Here are the steps to follow :
- First, download, install, then start Docker
sudo yum install -y yum-utils device-mapper-persistent-data lvm2
sudo yum-config-manager --add-repo https://download.docker.com/linux/centos/docker-ce.repo
sudo yum install docker-ce
sudo systemctl start docker
- Now let’s create a directory where we can organize our code and dependencies
mkdir kubermatic-dl
cd kubermatic-dl
- The next step is to create
requirements.txt
file that will contain the packages that the code needs to run
flask
gluoncv
matplotlib
mxnet
requests
Pillow
- Then we create the Dockerfile. This is the file that Docker will read to build and run the model
FROM python:3.6
WORKDIR /app
COPY requirements.txt /app
RUN pip install -r ./requirements.txt
COPY app.py /app
CMD ["python", "app.py"]
We can break this Dockerfile down into three steps. First, creating the Dockerfile will instruct Docker to download a base image of Python 3. Once completed, we ask Docker to use the Python package manager pip
to install the packages detailed in requirements.txt
. Finally, we tell Docker to run our script via python app.py
.
- Once done, we build the Docker container
sudo docker build -t kubermatic-dl:latest .

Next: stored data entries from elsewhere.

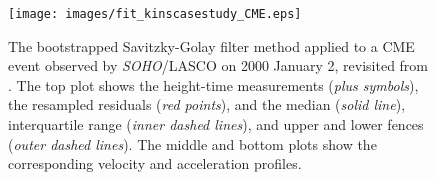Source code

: \documentclass[structabstract]{aa}
\begin{document}
\begin{figure}[!t]
\centering
\texttt{[image: images/fit\_kinscasestudy\_CME.eps]}
\caption{The bootstrapped Savitzky-Golay filter method applied to a CME event observed by \emph{SOHO}/LASCO on 2000 January 2, revisited from \citet{2009A&A...495..325B}. The top plot shows the height-time measurements (\emph{plus symbols}), the resampled residuals (\emph{red points}), and the median (\emph{solid line}), interquartile range (\emph{inner dashed lines}), and upper and lower fences (\emph{outer dashed lines}). The middle and bottom plots show the corresponding velocity and acceleration profiles.}
\label{fig_savgol_CME}
\end{figure}

\begin{figure}[!t]
\centering
{}

\end{figure}
\end{document}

This instructs Docker to build a container for the code located in our current working directory kubermatic-dl
.
- Now that our container is built, we can check that it is working by running the container on our local machine
sudo docker run -d -p 5000:5000 kubermatic-dl
- You can check the status of your container by running
sudo docker ps -a
3. Upload the Model to Docker Hub:
Before we can deploy the model on Kubernetes, we first need to make it publicly available. We will do this by adding it to DockerHub.
You will need to create a Docker Hub account if you don’t already have one.
- Login to your Docker Hub account
sudo docker login
- Tagging the image is a way of referring to the image for versioning when we upload it to Docker Hub
sudo docker tag <your image id> <your docker hub id>/<app name>
sudo docker push <your docker hub name>/<app-name>
To check your image id, you simply run sudo docker images
4. Deploy the Model to a Kubernetes Cluster Using Kubermatic Kubernetes Platform:
First, we need to create a project on the Kubermatic Kubernetes Platform, then we create a Kubernetes cluster. You can find a quick start tutorial here.
Once the cluster is created, download the kubeconfig
that is used to configure access to your cluster, change it into the download directory, and export it into your environment.
- Using
kubectl
, check the cluster information such as the services which are started on your cluster bykube-system
:
kubectl cluster-info
- Next, to run the container in the cluster, we need to create a deployment (
deployment.yaml
) and apply it to the cluster.
apiVersion: apps/v1
kind: Deployment
metadata:
name: kubermatic-dl-deployment
spec:
selector:
matchLabels:
app: kubermatic-dl
replicas: 3
template:
metadata:
labels:
app: kubermatic-dl
spec:
containers:
- name: kubermatic-dl
image: kubermatic00/kubermatic-dl:latest
imagePullPolicy: Always
ports:
- containerPort: 8080
kubectl apply -f deployment.yaml
- To expose our deployment to the outside world, we need a service object that will create an externally reachable IP for our container.
kubectl expose deployment kubermatic-dl-deployment --type=LoadBalancer --port 80 --target-port 5000
- We’re almost there! We finally need to check our services in order to determine the status of our deployment and get the IP to call our image recognition API
kubectl get service
- To test our API we can use these two images using the external-ip
It’s Aliiiiive!
Summary
In this tutorial, we created a deep learning model to be served as a REST API using Flask. We then put the application inside of a Docker container, uploaded the container to Docker Hub, and deployed it with Kubernetes. With just a few commands Kubermatic Kubernetes Platform deployed our app and exposed it to the world.